Reading data

This page provides details of the CHAT data format that PyLangAcq assumes and explains how CHAT data files are read.

Warning

If you are running a script on Windows, be sure to put all your code under the scope of if __name__ == '__main__':. (PyLangAcq uses the multiprocessing module to read data files.)

The CHAT transcription format

PyLangAcq is designed to handle the CHAT transcription format as used in the CHILDES database for language acquisition research. The bare minimum of what PyLangAcq assumes about CHAT is explained here. (As of January 2016, PyLangAcq conforms to the latest CHAT manual dated September 22, 2015.)

Headers

A CHAT transcript file (typically with the extension name .cha, though not strictly required) provides metadata headers using lines starting with @. Among the many possible headers, @Participants and @ID are of particular interest:

@Participants: XX1 Name1 Role1 , XX2 Name2 Role2
@ID: ||XX1|1;6.||||Role1|||
@ID: ||XX2|||||Role2|||

The @Participants header states the participants of the transcript. In this hypothetical example shown just above, there are two participants. Each participant has a participant code (e.g., XX1), a participant name (e.g., Name1), and a participant role (e.g., Role1). The participant code must be an alphanumeric three-character string which begins with a letter, and all letters must be in uppercase. The participant code must come first, immediately followed by a space, and then by the participant name, and in turn by another space and then the participant role. A comma separates information between two participants.

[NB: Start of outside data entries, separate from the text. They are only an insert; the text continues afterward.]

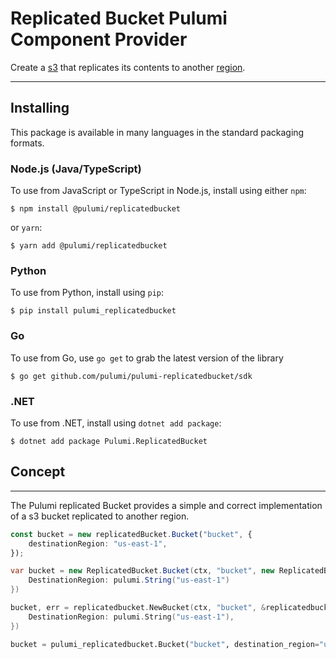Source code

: # Replicated Bucket Pulumi Component Provider 

Create a [s3](https://www.pulumi.com/docs/reference/pkg/aws/s3/bucket/) that replicates its contents to another [region](https://docs.aws.amazon.com/AmazonRDS/latest/UserGuide/Concepts.RegionsAndAvailabilityZones.html). 

--- 

## Installing
This package is available in many languages in the standard packaging formats.

### Node.js (Java/TypeScript)

To use from JavaScript or TypeScript in Node.js, install using either `npm`:

    $ npm install @pulumi/replicatedbucket

or `yarn`:

    $ yarn add @pulumi/replicatedbucket

### Python

To use from Python, install using `pip`:

    $ pip install pulumi_replicatedbucket

### Go

To use from Go, use `go get` to grab the latest version of the library

    $ go get github.com/pulumi/pulumi-replicatedbucket/sdk

### .NET

To use from .NET, install using `dotnet add package`:

    $ dotnet add package Pulumi.ReplicatedBucket

## Concept

---

The Pulumi replicated Bucket provides a simple and correct implementation of a
s3 bucket replicated to another region. 

``` typescript
const bucket = new replicatedBucket.Bucket("bucket", {
    destinationRegion: "us-east-1",
});
```

``` c#
var bucket = new ReplicatedBucket.Bucket(ctx, "bucket", new ReplicatedBucket.BucketArgs{
    DestinationRegion: pulumi.String("us-east-1")
})
```

``` go
bucket, err = replicatedbucket.NewBucket(ctx, "bucket", &replicatedbucket.BucketArgs{
	DestinationRegion: pulumi.String("us-east-1"),
})
```

``` python
bucket = pulumi_replicatedbucket.Bucket("bucket", destination_region="us-east-1")
```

If there are @ID headers, they must appear after, but not before, the @Participants header. The number of @ID headers is equal to the number of participants. An @ID header contains detailed information about a participant:

language|corpus|participant_code|age|sex|group|SES|participant_role|education|custom|

Within @ID, the fields participant_code and participant_role must match the information of the relevant participant in the @Participants header. Often of interest in language acquisition research is the age of the participant (e.g., the target child). For instance, the age of participant XX1 is 1 year and 6 months, as given by 1;6.. Fields are left empty if no information is available.

While all other @ headers are optional, PyLangAcq has built-in functions specifically for @Languages and @Date for potential usage.

Transcriptions

After the headers come the transcriptions. All transcriptions are signaled by * at the beginning of the line:

*XX1: good morning .

* is immediately followed by the participant code (e.g., XX1), and then by a colon : and a space (or tab). Then the transcribed line follows.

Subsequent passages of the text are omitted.